The "Rust Bucket" wasn't just a name; it was a physical description. Docking Bay 94 smelled of stale hydrogen and the slow, agonizing death of heavy machinery. Kael slipped through the hydraulic doors, his breath coming in ragged gasps. The glowing lines on his fingertips were pulsing now, a golden rhythm that seemed to sync with the distant, heavy thud of Hegemony boots on the catwalks above.
"Jax, I'm at the bay," Kael hissed into his comms. "Where's the contact?"
"Pier 4. Look for a modified freighter that looks like it was held together by prayer and duct tape," Jax replied, his voice shaking. "And Kael? You need to hurry. The Hegemony just blacked out the local grid. They're door-kicking every hab-unit within six blocks."
Kael saw it. The ship was a YT-710 light freighter, though its original hull was barely visible beneath layers of mismatched heat shielding and jury-rigged sensor arrays. A ramp was lowered, spilling a pool of flickering amber light onto the greasy floor.
Standing at the base of the ramp was a woman who looked like she hadn't slept since the Great Collapse. Her flight suit was smeared with engine oil, and a pair of heavy welding goggles hung around her neck. She was holding a pulse-pistol with the practiced ease of someone who expected trouble.
"You're late, Scav," she said, her voice like sandpaper.
"I was busy being shot at," Kael retorted, glancing over his shoulder. "Are you Mina?"
"I'm the person with the only working engine in this sector. That's all you need to know." She squinted at him, her eyes dropping to the pocket where the drive lay. "You have the package?"
Before Kael could answer, the bay's main lights died. In the sudden darkness, the red tactical lasers of the Hegemony Seekers sliced through the gloom like blood-red wires.
"Get on the ship!" Mina yelled, diving behind a stack of cargo crates.
Pew-pew-pew!
The air sizzled as high-intensity bolts hammered into the Rust Bucket's hull. Kael scrambled up the ramp, his boots slipping on the oil-slicked metal. He felt a searing heat near his shoulder—a near miss—as he tumbled into the ship's cramped cargo hold.
Mina followed, sliding through the closing hatch just as a Seeker drone slammed against the exterior. The heavy locks engaged with a satisfying clunk, but the ship groaned under a fresh barrage of fire.
"Strap in! It's going to get bumpy!" Mina shouted, sprinting toward the cockpit.
Kael threw himself into a seat that smelled of old tobacco and ozone, fumbling with the harness. Through the cockpit's reinforced glass, he saw the docking bay doors beginning to slide shut—the Hegemony was trying to lock them in.

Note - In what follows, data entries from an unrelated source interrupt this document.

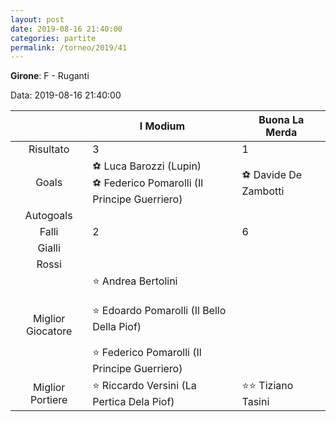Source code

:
 ```yaml
---
layout: post
date: 2019-08-16 21:40:00
categories: partite
permalink: /torneo/2019/41
---
```

**Girone**: F - Ruganti

Data: 2019-08-16 21:40:00

| | I Modium | Buona La Merda |
|:-----:|-----|-----|
Risultato|3|1
Goals|⚽ Luca Barozzi (Lupin)<br/>⚽ Federico Pomarolli (Il Principe Guerriero)|⚽ Davide De Zambotti<br/>
Autogoals||
Falli|2|6
Gialli||
Rossi||
Miglior Giocatore|⭐ Andrea Bertolini<br/><br/>⭐ Edoardo Pomarolli (Il Bello Della Piof)<br/><br/>⭐ Federico Pomarolli (Il Principe Guerriero)<br/>|
Miglior Portiere|⭐ Riccardo Versini (La Pertica Dela Piof)<br/>|⭐⭐ Tiziano Tasini<br/>
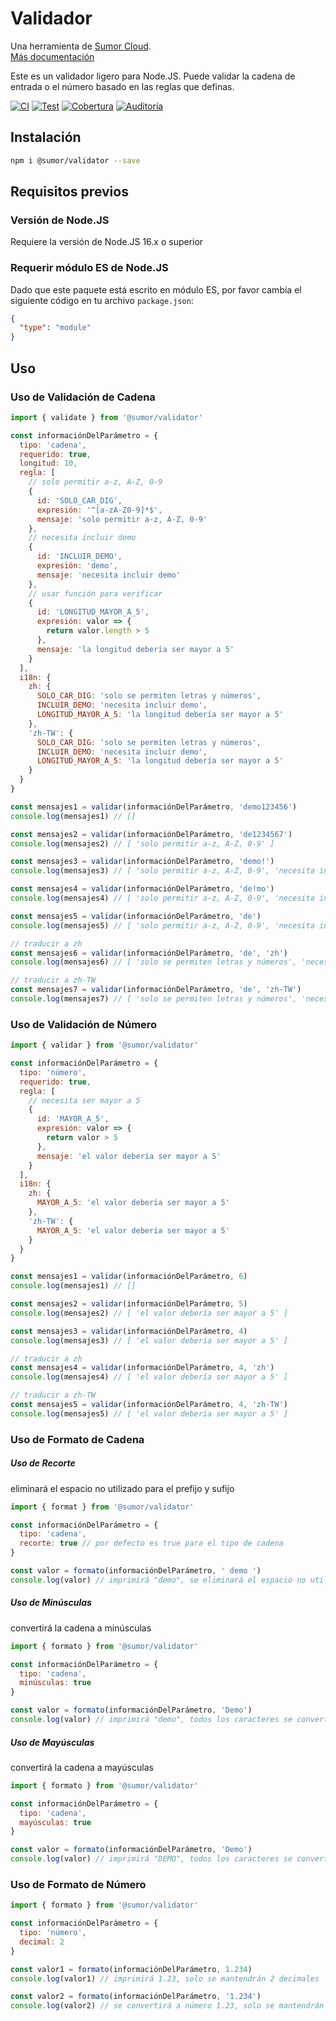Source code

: # Validador

Una herramienta de [Sumor Cloud](https://sumor.cloud).  
[Más documentación](https://sumor.cloud)

Este es un validador ligero para Node.JS.
Puede validar la cadena de entrada o el número basado en las reglas que definas.

[![CI](https://github.com/sumor-cloud/validator/actions/workflows/ci.yml/badge.svg)](https://github.com/sumor-cloud/validator/actions/workflows/ci.yml)
[![Test](https://github.com/sumor-cloud/validator/actions/workflows/ut.yml/badge.svg)](https://github.com/sumor-cloud/validator/actions/workflows/ut.yml)
[![Cobertura](https://github.com/sumor-cloud/validator/actions/workflows/coverage.yml/badge.svg)](https://github.com/sumor-cloud/validator/actions/workflows/coverage.yml)
[![Auditoría](https://github.com/sumor-cloud/validator/actions/workflows/audit.yml/badge.svg)](https://github.com/sumor-cloud/validator/actions/workflows/audit.yml)

## Instalación

```bash
npm i @sumor/validator --save
```

## Requisitos previos

### Versión de Node.JS

Requiere la versión de Node.JS 16.x o superior

### Requerir módulo ES de Node.JS

Dado que este paquete está escrito en módulo ES,
por favor cambia el siguiente código en tu archivo `package.json`:

```json
{
  "type": "module"
}
```

## Uso

### Uso de Validación de Cadena

```js
import { validate } from '@sumor/validator'

const informaciónDelParámetro = {
  tipo: 'cadena',
  requerido: true,
  longitud: 10,
  regla: [
    // solo permitir a-z, A-Z, 0-9
    {
      id: 'SOLO_CAR_DIG',
      expresión: '^[a-zA-Z0-9]*$',
      mensaje: 'solo permitir a-z, A-Z, 0-9'
    },
    // necesita incluir demo
    {
      id: 'INCLUIR_DEMO',
      expresión: 'demo',
      mensaje: 'necesita incluir demo'
    },
    // usar función para verificar
    {
      id: 'LONGITUD_MAYOR_A_5',
      expresión: valor => {
        return valor.length > 5
      },
      mensaje: 'la longitud debería ser mayor a 5'
    }
  ],
  i18n: {
    zh: {
      SOLO_CAR_DIG: 'solo se permiten letras y números',
      INCLUIR_DEMO: 'necesita incluir demo',
      LONGITUD_MAYOR_A_5: 'la longitud debería ser mayor a 5'
    },
    'zh-TW': {
      SOLO_CAR_DIG: 'solo se permiten letras y números',
      INCLUIR_DEMO: 'necesita incluir demo',
      LONGITUD_MAYOR_A_5: 'la longitud debería ser mayor a 5'
    }
  }
}

const mensajes1 = validar(informaciónDelParámetro, 'demo123456')
console.log(mensajes1) // []

const mensajes2 = validar(informaciónDelParámetro, 'de1234567')
console.log(mensajes2) // [ 'solo permitir a-z, A-Z, 0-9' ]

const mensajes3 = validar(informaciónDelParámetro, 'demo!')
console.log(mensajes3) // [ 'solo permitir a-z, A-Z, 0-9', 'necesita incluir demo' ]

const mensajes4 = validar(informaciónDelParámetro, 'de!mo')
console.log(mensajes4) // [ 'solo permitir a-z, A-Z, 0-9', 'necesita incluir demo' ]

const mensajes5 = validar(informaciónDelParámetro, 'de')
console.log(mensajes5) // [ 'solo permitir a-z, A-Z, 0-9', 'necesita incluir demo', 'la longitud debería ser mayor a 5' ]

// traducir a zh
const mensajes6 = validar(informaciónDelParámetro, 'de', 'zh')
console.log(mensajes6) // [ 'solo se permiten letras y números', 'necesita incluir demo', 'la longitud debería ser mayor a 5' ]

// traducir a zh-TW
const mensajes7 = validar(informaciónDelParámetro, 'de', 'zh-TW')
console.log(mensajes7) // [ 'solo se permiten letras y números', 'necesita incluir demo', 'la longitud debería ser mayor a 5' ]
```

### Uso de Validación de Número

```js
import { validar } from '@sumor/validator'

const informaciónDelParámetro = {
  tipo: 'número',
  requerido: true,
  regla: [
    // necesita ser mayor a 5
    {
      id: 'MAYOR_A_5',
      expresión: valor => {
        return valor > 5
      },
      mensaje: 'el valor debería ser mayor a 5'
    }
  ],
  i18n: {
    zh: {
      MAYOR_A_5: 'el valor debería ser mayor a 5'
    },
    'zh-TW': {
      MAYOR_A_5: 'el valor debería ser mayor a 5'
    }
  }
}

const mensajes1 = validar(informaciónDelParámetro, 6)
console.log(mensajes1) // []

const mensajes2 = validar(informaciónDelParámetro, 5)
console.log(mensajes2) // [ 'el valor debería ser mayor a 5' ]

const mensajes3 = validar(informaciónDelParámetro, 4)
console.log(mensajes3) // [ 'el valor debería ser mayor a 5' ]

// traducir a zh
const mensajes4 = validar(informaciónDelParámetro, 4, 'zh')
console.log(mensajes4) // [ 'el valor debería ser mayor a 5' ]

// traducir a zh-TW
const mensajes5 = validar(informaciónDelParámetro, 4, 'zh-TW')
console.log(mensajes5) // [ 'el valor debería ser mayor a 5' ]
```

### Uso de Formato de Cadena

##### Uso de Recorte

eliminará el espacio no utilizado para el prefijo y sufijo

```js
import { format } from '@sumor/validator'

const informaciónDelParámetro = {
  tipo: 'cadena',
  recorte: true // por defecto es true para el tipo de cadena
}

const valor = formato(informaciónDelParámetro, ' demo ')
console.log(valor) // imprimirá "demo", se eliminará el espacio no utilizado
```

##### Uso de Minúsculas

convertirá la cadena a minúsculas

```js
import { formato } from '@sumor/validator'

const informaciónDelParámetro = {
  tipo: 'cadena',
  minúsculas: true
}

const valor = formato(informaciónDelParámetro, 'Demo')
console.log(valor) // imprimirá "demo", todos los caracteres se convertirán a minúsculas
```

##### Uso de Mayúsculas

convertirá la cadena a mayúsculas

```js
import { formato } from '@sumor/validator'

const informaciónDelParámetro = {
  tipo: 'cadena',
  mayúsculas: true
}

const valor = formato(informaciónDelParámetro, 'Demo')
console.log(valor) // imprimirá "DEMO", todos los caracteres se convertirán a mayúsculas
```

### Uso de Formato de Número

```js
import { formato } from '@sumor/validator'

const informaciónDelParámetro = {
  tipo: 'número',
  decimal: 2
}

const valor1 = formato(informaciónDelParámetro, 1.234)
console.log(valor1) // imprimirá 1.23, solo se mantendrán 2 decimales

const valor2 = formato(informaciónDelParámetro, '1.234')
console.log(valor2) // se convertirá a número 1.23, solo se mantendrán 2 decimales
```
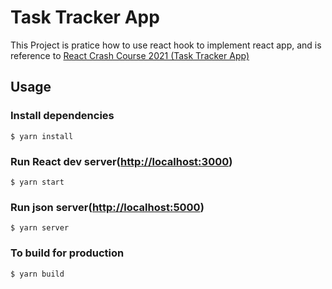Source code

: # Task Tracker App

This Project is pratice how to use react hook to implement react app, and is reference to [React Crash Course 2021 (Task Tracker App)](https://github.com/bradtraversy/react-crash-2021)

## Usage
### Install dependencies
```
$ yarn install
```
### Run React dev server([http://localhost:3000](http://localhost:3000))
```
$ yarn start
```

### Run json server([http://localhost:5000](http://localhost:5000))
```
$ yarn server
```

### To build for production
```
$ yarn build
```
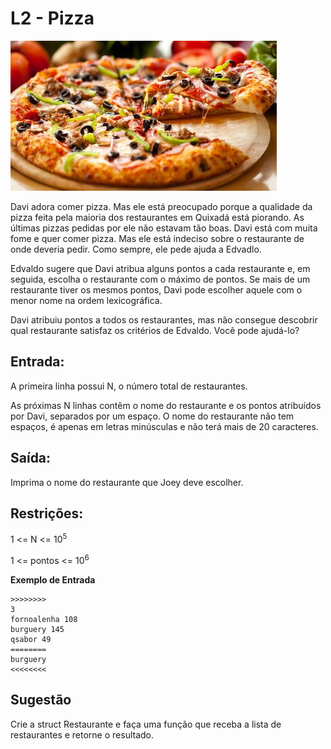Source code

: # L2 - Pizza

![]( cover.jpg)

Davi adora comer pizza. Mas ele está preocupado porque a qualidade da pizza feita pela maioria dos restaurantes em Quixadá está piorando. As últimas pizzas pedidas por ele não estavam tão boas. Davi está com muita fome e quer comer pizza. Mas ele está indeciso sobre o restaurante de onde deveria pedir. Como sempre, ele pede ajuda a Edvadlo.

Edvaldo sugere que Davi atribua alguns pontos a cada restaurante e, em seguida, escolha o restaurante com o máximo de pontos. Se mais de um restaurante tiver os mesmos pontos, Davi pode escolher aquele com o menor nome na ordem lexicográfica.

Davi atribuiu pontos a todos os restaurantes, mas não consegue descobrir qual restaurante satisfaz os critérios de Edvaldo. Você pode ajudá-lo?

## Entrada:

A primeira linha possui N, o número total de restaurantes.

As próximas N linhas contêm o nome do restaurante e os pontos atribuídos por Davi, separados por um espaço. O nome do restaurante não tem espaços, é apenas em letras minúsculas e não terá mais de 20 caracteres.

## Saída:

Imprima o nome do restaurante que Joey deve escolher.

## Restrições:

1 <= N <= 10<sup>5</sup>

1 <= pontos <= 10<sup>6</sup>

**Exemplo de Entrada**

```
>>>>>>>>
3
fornoalenha 108
burguery 145
qsabor 49
========
burguery
<<<<<<<<
```

## Sugestão

Crie a struct Restaurante e faça uma função que receba a lista de restaurantes e retorne o resultado.


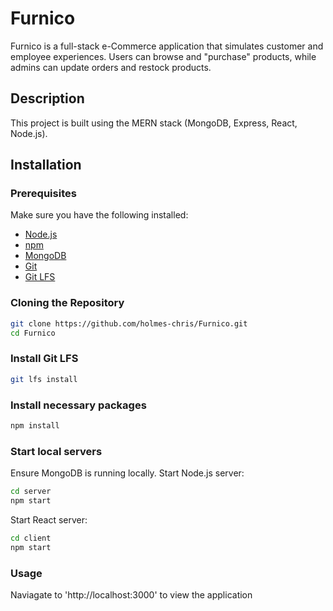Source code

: # Furnico

Furnico is a full-stack e-Commerce application that simulates customer and employee experiences. Users can browse and "purchase" products, while admins can update orders and restock products.

## Description

This project is built using the MERN stack (MongoDB, Express, React, Node.js).

## Installation


### Prerequisites

Make sure you have the following installed:
- [Node.js](https://nodejs.org/)
- [npm](https://www.npmjs.com/)
- [MongoDB](https://www.mongodb.com/)
- [Git](https://git-scm.com/)
- [Git LFS](https://git-lfs.github.com)

### Cloning the Repository

```sh
git clone https://github.com/holmes-chris/Furnico.git
cd Furnico
```

### Install Git LFS
``` sh
git lfs install
```

### Install necessary packages
```sh
npm install
```

### Start local servers

Ensure MongoDB is running locally.
Start Node.js server:
```sh
cd server
npm start
```

Start React server:
```sh
cd client
npm start
```

### Usage
Naviagate to 'http://localhost:3000' to view the application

"Mina, the doors!" Kael screamed.
"I see 'em!" she barked back. She slammed her palm against a series of toggle switches. The ship's engines didn't roar; they screamed, a high-pitched whine that vibrated Kael's teeth. "Hold onto your soul, Scavenger!"
The Rust Bucket lurched forward. Mina didn't go for a smooth exit. She rammed the nose of the ship into the gap of the closing bay doors. Sparks sprayed across the viewport as the freighter's reinforced prow ground against the station's heavy plating. The ship groaned, metal screaming against metal, until—with a violent jolt—they burst through.
Suddenly, the claustrophobic darkness of the docking bay was replaced by the infinite, terrifying beauty of the void. The Ring hung behind them, a massive, rotating graveyard of steel illuminated by the distant, dying glow of the sun.
"We're out," Kael breathed, his heart finally slowing.
"We're in the vacuum," Mina corrected, her hands flying across the controls as she dodged a volley of fire from the station's external turrets. "There's a difference. We've got three Hegemony interceptors screaming out of the hangar behind us. We can't outrun them in a straight line."
"Then what do we do?"
Mina looked back at him, a fierce, reckless grin cutting through her exhaustion. "We go where they're too scared to follow. We're heading for the Debris Field."
Kael looked at the obsidian drive in his hand. It was glowing brighter now, the geometric patterns on his skin beginning to crawl up his forearm.
"Jax?" Kael called out.
There was no answer. Only static. The "Echo" had started, and as the ship plunged into the graveyard of shattered moons and ancient satellites, Kael realized that the scavenger life he knew was dead. He wasn't just running for his life anymore; he was carrying the ghost of a planet.